(Information shown Opens)
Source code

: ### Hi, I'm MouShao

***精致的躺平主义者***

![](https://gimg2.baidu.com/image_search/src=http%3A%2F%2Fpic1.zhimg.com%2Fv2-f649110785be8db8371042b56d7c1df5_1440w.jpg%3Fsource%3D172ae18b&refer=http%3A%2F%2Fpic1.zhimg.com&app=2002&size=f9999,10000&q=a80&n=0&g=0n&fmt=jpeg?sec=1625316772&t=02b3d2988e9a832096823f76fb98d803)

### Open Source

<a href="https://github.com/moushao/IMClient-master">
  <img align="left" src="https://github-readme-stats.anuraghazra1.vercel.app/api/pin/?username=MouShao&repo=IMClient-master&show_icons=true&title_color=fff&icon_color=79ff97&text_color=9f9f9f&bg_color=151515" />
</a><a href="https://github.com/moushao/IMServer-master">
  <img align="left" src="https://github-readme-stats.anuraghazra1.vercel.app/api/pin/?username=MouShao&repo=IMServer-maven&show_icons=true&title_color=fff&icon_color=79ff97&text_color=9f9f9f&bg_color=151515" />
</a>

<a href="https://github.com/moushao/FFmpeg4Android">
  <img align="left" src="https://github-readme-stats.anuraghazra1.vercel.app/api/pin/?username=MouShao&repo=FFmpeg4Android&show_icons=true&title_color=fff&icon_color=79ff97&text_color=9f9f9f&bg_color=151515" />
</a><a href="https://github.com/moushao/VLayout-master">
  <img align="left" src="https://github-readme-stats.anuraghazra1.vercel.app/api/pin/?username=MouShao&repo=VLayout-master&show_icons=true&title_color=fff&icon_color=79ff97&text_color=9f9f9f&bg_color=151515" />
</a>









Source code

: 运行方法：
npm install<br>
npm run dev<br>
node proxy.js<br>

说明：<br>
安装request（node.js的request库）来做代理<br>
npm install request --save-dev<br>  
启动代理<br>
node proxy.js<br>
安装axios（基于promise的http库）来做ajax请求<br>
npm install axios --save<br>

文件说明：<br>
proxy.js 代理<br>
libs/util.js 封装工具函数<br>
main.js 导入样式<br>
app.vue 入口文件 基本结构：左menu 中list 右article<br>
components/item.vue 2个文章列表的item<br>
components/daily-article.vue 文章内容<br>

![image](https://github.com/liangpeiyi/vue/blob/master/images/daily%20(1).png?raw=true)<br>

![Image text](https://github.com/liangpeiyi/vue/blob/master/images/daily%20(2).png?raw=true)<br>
(Information shown Closes)
▶ Aim of the exercise
Could you give the records again, exactly as they appear?

▶ Answer to this exercise
Source code

: ### Hi, I'm MouShao

***精致的躺平主义者***

![](https://gimg2.baidu.com/image_search/src=http%3A%2F%2Fpic1.zhimg.com%2Fv2-f649110785be8db8371042b56d7c1df5_1440w.jpg%3Fsource%3D172ae18b&refer=http%3A%2F%2Fpic1.zhimg.com&app=2002&size=f9999,10000&q=a80&n=0&g=0n&fmt=jpeg?sec=1625316772&t=02b3d2988e9a832096823f76fb98d803)

### Open Source

<a href="https://github.com/moushao/IMClient-master">
  <img align="left" src="https://github-readme-stats.anuraghazra1.vercel.app/api/pin/?username=MouShao&repo=IMClient-master&show_icons=true&title_color=fff&icon_color=79ff97&text_color=9f9f9f&bg_color=151515" />
</a><a href="https://github.com/moushao/IMServer-master">
  <img align="left" src="https://github-readme-stats.anuraghazra1.vercel.app/api/pin/?username=MouShao&repo=IMServer-maven&show_icons=true&title_color=fff&icon_color=79ff97&text_color=9f9f9f&bg_color=151515" />
</a>

<a href="https://github.com/moushao/FFmpeg4Android">
  <img align="left" src="https://github-readme-stats.anuraghazra1.vercel.app/api/pin/?username=MouShao&repo=FFmpeg4Android&show_icons=true&title_color=fff&icon_color=79ff97&text_color=9f9f9f&bg_color=151515" />
</a><a href="https://github.com/moushao/VLayout-master">
  <img align="left" src="https://github-readme-stats.anuraghazra1.vercel.app/api/pin/?username=MouShao&repo=VLayout-master&show_icons=true&title_color=fff&icon_color=79ff97&text_color=9f9f9f&bg_color=151515" />
</a>









Source code

: 运行方法：
npm install<br>
npm run dev<br>
node proxy.js<br>

说明：<br>
安装request（node.js的request库）来做代理<br>
npm install request --save-dev<br>  
启动代理<br>
node proxy.js<br>
安装axios（基于promise的http库）来做ajax请求<br>
npm install axios --save<br>

文件说明：<br>
proxy.js 代理<br>
libs/util.js 封装工具函数<br>
main.js 导入样式<br>
app.vue 入口文件 基本结构：左menu 中list 右article<br>
components/item.vue 2个文章列表的item<br>
components/daily-article.vue 文章内容<br>

![image](https://github.com/liangpeiyi/vue/blob/master/images/daily%20(1).png?raw=true)<br>

![Image text](https://github.com/liangpeiyi/vue/blob/master/images/daily%20(2).png?raw=true)<br>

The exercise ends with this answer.